General Terms and Conditions of trade for the production and delivery of audio, data storage devices and packaging of all kinds by ‘OBJECTS Manufacturing Oberspree GmbH’, Wilhelminenhofstr. 76/77 12459 Berlin, Germany.

1. Scope

All business transactions between OBJECTS Manufacturing Oberspree GmbH (hereinafter ‚Objects‘) and its clients are based exclusively on Objects`s General Terms and Conditions of Trade for the production of Audio, Data Storage Devices, and Packaging of all kind (hereinafter „the Conditions“). Any conflicting and/or supplementary conditions initiated by the customer cannot be deemed as binding on Objects, even if Objects does not expressly object there-to or, being aware of such conditions initiated by the customer, executes an order without prior objection.

All contractual agreements between Objects and the customer are set out in the written or printed document (or appendices) of which these conditions are an integral part. The Conditions shall apply only to contracts with persons running a business pursuant to Section 14 of the German Civil Code (Unternehmer gemäß § 14 BGB).

The Conditions remain in force for all future contracts with the customer. All trade stipulations and clauses are to be interpreted in accordance with the Incoterms 2010.

2. Production Material, Labelling of Products

The customer accepts the responsibility and costs of providing Objects with all documents and material necessary for the production. These documents and material, in particular but not exclusively master tapes, data artwork must be supplied as duplicates, so that the customer retains an original. The customer is solely responsible where necessary for the reproduction of such documents and material and Objects accept no liability for losses or problems caused by the customer’s failure to retain an original.

In the production process, variations in color may occur due to the nature of the previous production run, and it is to be understood that such discrepancies are entirely standard and inherent to the vinyl pressing process.

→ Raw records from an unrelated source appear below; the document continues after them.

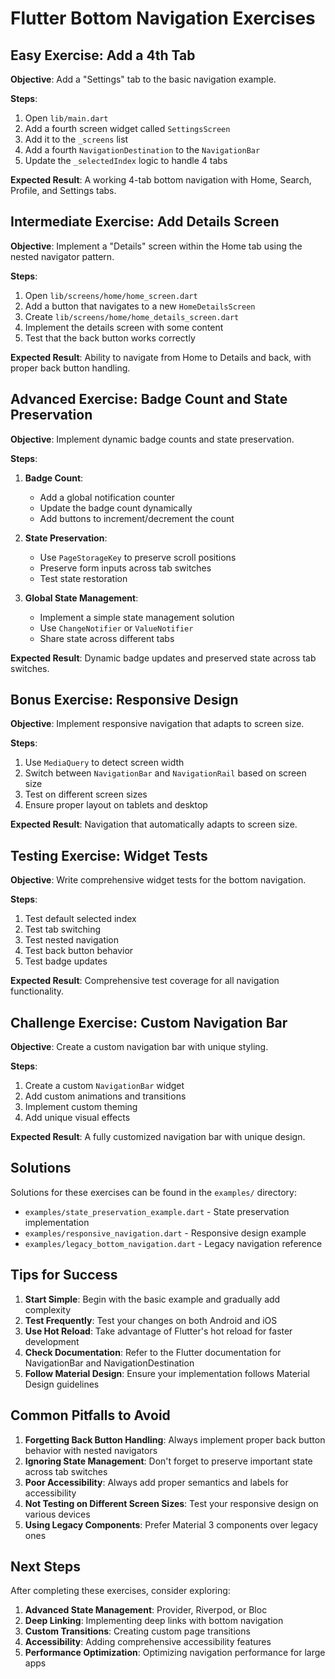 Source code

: # Flutter Bottom Navigation Exercises

## Easy Exercise: Add a 4th Tab

**Objective**: Add a "Settings" tab to the basic navigation example.

**Steps**:
1. Open `lib/main.dart`
2. Add a fourth screen widget called `SettingsScreen`
3. Add it to the `_screens` list
4. Add a fourth `NavigationDestination` to the `NavigationBar`
5. Update the `_selectedIndex` logic to handle 4 tabs

**Expected Result**: A working 4-tab bottom navigation with Home, Search, Profile, and Settings tabs.

## Intermediate Exercise: Add Details Screen

**Objective**: Implement a "Details" screen within the Home tab using the nested navigator pattern.

**Steps**:
1. Open `lib/screens/home/home_screen.dart`
2. Add a button that navigates to a new `HomeDetailsScreen`
3. Create `lib/screens/home/home_details_screen.dart`
4. Implement the details screen with some content
5. Test that the back button works correctly

**Expected Result**: Ability to navigate from Home to Details and back, with proper back button handling.

## Advanced Exercise: Badge Count and State Preservation

**Objective**: Implement dynamic badge counts and state preservation.

**Steps**:
1. **Badge Count**: 
   - Add a global notification counter
   - Update the badge count dynamically
   - Add buttons to increment/decrement the count

2. **State Preservation**:
   - Use `PageStorageKey` to preserve scroll positions
   - Preserve form inputs across tab switches
   - Test state restoration

3. **Global State Management**:
   - Implement a simple state management solution
   - Use `ChangeNotifier` or `ValueNotifier`
   - Share state across different tabs

**Expected Result**: Dynamic badge updates and preserved state across tab switches.

## Bonus Exercise: Responsive Design

**Objective**: Implement responsive navigation that adapts to screen size.

**Steps**:
1. Use `MediaQuery` to detect screen width
2. Switch between `NavigationBar` and `NavigationRail` based on screen size
3. Test on different screen sizes
4. Ensure proper layout on tablets and desktop

**Expected Result**: Navigation that automatically adapts to screen size.

## Testing Exercise: Widget Tests

**Objective**: Write comprehensive widget tests for the bottom navigation.

**Steps**:
1. Test default selected index
2. Test tab switching
3. Test nested navigation
4. Test back button behavior
5. Test badge updates

**Expected Result**: Comprehensive test coverage for all navigation functionality.

## Challenge Exercise: Custom Navigation Bar

**Objective**: Create a custom navigation bar with unique styling.

**Steps**:
1. Create a custom `NavigationBar` widget
2. Add custom animations and transitions
3. Implement custom theming
4. Add unique visual effects

**Expected Result**: A fully customized navigation bar with unique design.

## Solutions

Solutions for these exercises can be found in the `examples/` directory:

- `examples/state_preservation_example.dart` - State preservation implementation
- `examples/responsive_navigation.dart` - Responsive design example
- `examples/legacy_bottom_navigation.dart` - Legacy navigation reference

## Tips for Success

1. **Start Simple**: Begin with the basic example and gradually add complexity
2. **Test Frequently**: Test your changes on both Android and iOS
3. **Use Hot Reload**: Take advantage of Flutter's hot reload for faster development
4. **Check Documentation**: Refer to the Flutter documentation for NavigationBar and NavigationDestination
5. **Follow Material Design**: Ensure your implementation follows Material Design guidelines

## Common Pitfalls to Avoid

1. **Forgetting Back Button Handling**: Always implement proper back button behavior with nested navigators
2. **Ignoring State Management**: Don't forget to preserve important state across tab switches
3. **Poor Accessibility**: Always add proper semantics and labels for accessibility
4. **Not Testing on Different Screen Sizes**: Test your responsive design on various devices
5. **Using Legacy Components**: Prefer Material 3 components over legacy ones

## Next Steps

After completing these exercises, consider exploring:

1. **Advanced State Management**: Provider, Riverpod, or Bloc
2. **Deep Linking**: Implementing deep links with bottom navigation
3. **Custom Transitions**: Creating custom page transitions
4. **Accessibility**: Adding comprehensive accessibility features
5. **Performance Optimization**: Optimizing navigation performance for large apps
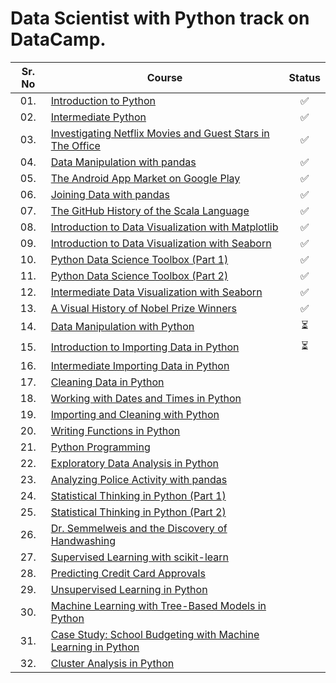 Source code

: # Data Scientist with Python track on DataCamp.

| Sr. No | Course                                                               |Status|
|:------:|----------------------------------------------------------------------------|:--:|
| 01.     | [Introduction to Python](Data_Scientist_with_Python/01_Introduction_to_python)|✅|
| 02.     | [Intermediate Python](Data_Scientist_with_Python/02_Intermediate_Python)|✅| 
| 03.     | [Investigating Netflix Movies and Guest Stars in The Office](Data_Scientist_with_Python/03-Investigating_Netflix_Movie)|✅|
| 04.     | [Data Manipulation with pandas](Data_Scientist_with_Python/04-Data_Manipulation_with_pandas)|✅|
| 05.     | [The Android App Market on Google Play](Data_Scientist_with_Python/05-The_Android_App_Market_on_Google%20Play)|✅|
| 06.     | [Joining Data with pandas](Data_Scientist_with_Python/06-Joining_Data_with_pandas)|✅|
| 07.     | [The GitHub History of the Scala Language](Data_Scientist_with_Python/07-The_GitHub_History_of_the_Scala_Language)|✅|
| 08.     | [Introduction to Data Visualization with Matplotlib](Data_Scientist_with_Python/08-Introduction_to_Data_Visualization_with_Matplotlib)|✅|
| 09.     | [Introduction to Data Visualization with Seaborn](Data_Scientist_with_Python/09-Introduction_to_Data_Visualization_with_Seaborn)|✅|
| 10.     | [Python Data Science Toolbox (Part 1)](Data_Scientist_with_Python/10-Python_Data_Science_Toolbox_(Part%201))|✅|
| 11.     | [Python Data Science Toolbox (Part 2)](Data_Scientist_with_Python/11-Python_Data_Science_Toolbox_(Part%202))|✅|
| 12.     | [Intermediate Data Visualization with Seaborn](Data_Scientist_with_Python/12-Intermediate_Data_Visualization_with_Seaborn)|✅|
| 13.     | [A Visual History of Nobel Prize Winners](Data_Scientist_with_Python/13_A_Visual_History_of_Nobel_Prize_Winners)|✅|
| 14.     | [Data Manipulation with Python]()|⏳|
| 15.     | [Introduction to Importing Data in Python]()|⏳|
| 16.     | [Intermediate Importing Data in Python]()||
| 17.     | [Cleaning Data in Python]()||
| 18.     | [Working with Dates and Times in Python]()||
| 19.     | [Importing and Cleaning with Python]()||
| 20.     | [Writing Functions in Python]()||
| 21.     | [Python Programming]()||
| 22.     | [Exploratory Data Analysis in Python]()||
| 23.     | [Analyzing Police Activity with pandas]()||
| 24.     | [Statistical Thinking in Python (Part 1)]()||
| 25.     | [Statistical Thinking in Python (Part 2)]()||
| 26.     | [Dr. Semmelweis and the Discovery of Handwashing]()||
| 27.     | [Supervised Learning with scikit-learn]()||
| 28.     | [Predicting Credit Card Approvals]()||
| 29.     | [Unsupervised Learning in Python]()||
| 30.     | [Machine Learning with Tree-Based Models in Python]()||
| 31.     | [Case Study: School Budgeting with Machine Learning in Python]()||
| 32.     | [Cluster Analysis in Python]()|| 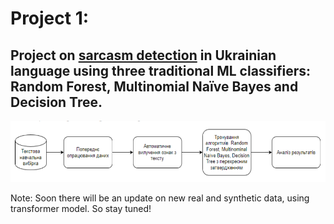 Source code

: # Project 1: 
## Project on [sarcasm detection](https://github.com/botvyns/sarcasm_detection_traditional_ML) in Ukrainian language using three traditional ML classifiers: Random Forest, Multinomial Naїve Bayes and Decision Tree.
![steps taken for project completion](/docs/images/steps.png)

Note: Soon there will be an update on new real and synthetic data, using transformer model. So stay tuned!
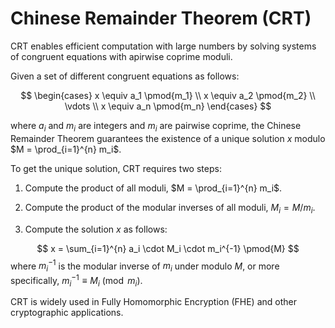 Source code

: # Chinese Remainder Theorem (CRT)

CRT enables efficient computation with large numbers by solving systems of congruent equations with apirwise coprime moduli.

Given a set of different congruent equations as follows:

$$
\begin{cases}
x \equiv a_1 \pmod{m_1} \\
x \equiv a_2 \pmod{m_2} \\
\vdots \\
x \equiv a_n \pmod{m_n}
\end{cases}
$$

where $a_i$ and $m_i$ are integers and $m_i$ are pairwise coprime, the Chinese Remainder Theorem guarantees the existence of a unique solution $x$ modulo $M = \prod_{i=1}^{n} m_i$.

To get the unique solution, CRT requires two steps:

1. Compute the product of all moduli, $M = \prod_{i=1}^{n} m_i$.

2. Compute the product of the modular inverses of all moduli, $M_i = M / m_i$.

3. Compute the solution $x$ as follows:

$$
x = \sum_{i=1}^{n} a_i \cdot M_i \cdot m_i^{-1} \pmod{M}
$$
where $m_i^{-1}$ is the modular inverse of $m_i$ under modulo $M$, or more specifically, $m_i^{-1} \equiv M_i \pmod{m_i}$.

CRT is widely used in Fully Homomorphic Encryption (FHE) and other cryptographic applications.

Objects remain the legal owner of any production material not directly supplied by the customer, in particular but not exclusively glass master, stamper, data and tapes, notwithstanding the customer may have reimbursed Objects for the production costs for such material.

All material, components and other parts provided or supplied by the customer is stored at Objects premises only for the time of production. 

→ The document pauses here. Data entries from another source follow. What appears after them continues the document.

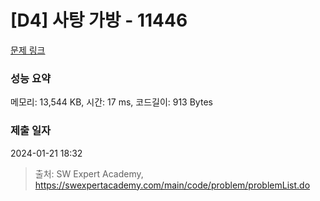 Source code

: # [D4] 사탕 가방 - 11446 

[문제 링크](https://swexpertacademy.com/main/code/problem/problemDetail.do?contestProbId=AXdHxTNqC2IDFAS5) 

### 성능 요약

메모리: 13,544 KB, 시간: 17 ms, 코드길이: 913 Bytes

### 제출 일자

2024-01-21 18:32



> 출처: SW Expert Academy, https://swexpertacademy.com/main/code/problem/problemList.do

Objects agrees to store all production material according to section 2.1 to 2.3 without charge for a period of four months after completion of the order. Thereafter, the customer is given a three week notice to reserve his right of further use and to inform Objects as such. Should the customer fail to inform Objects within this time, Objects is entitled to handle the material at its discretion. In particular the right of disposal is reserved. Objects accepts no liability for defects in stored material unless such defects are caused by gross negligence or wilful behaviour.

Objects retains the right to affix its company trademark or logo and to mark the country of origin on the product in accordance with prevailing industry norms.

3. Delivery

The delivery period for the necessary documents and materials will not exceed 120 working days, provided the starting materials are in perfect condition. In case of delay, the customer must grant us a grace period of at least six weeks before terminating the contract.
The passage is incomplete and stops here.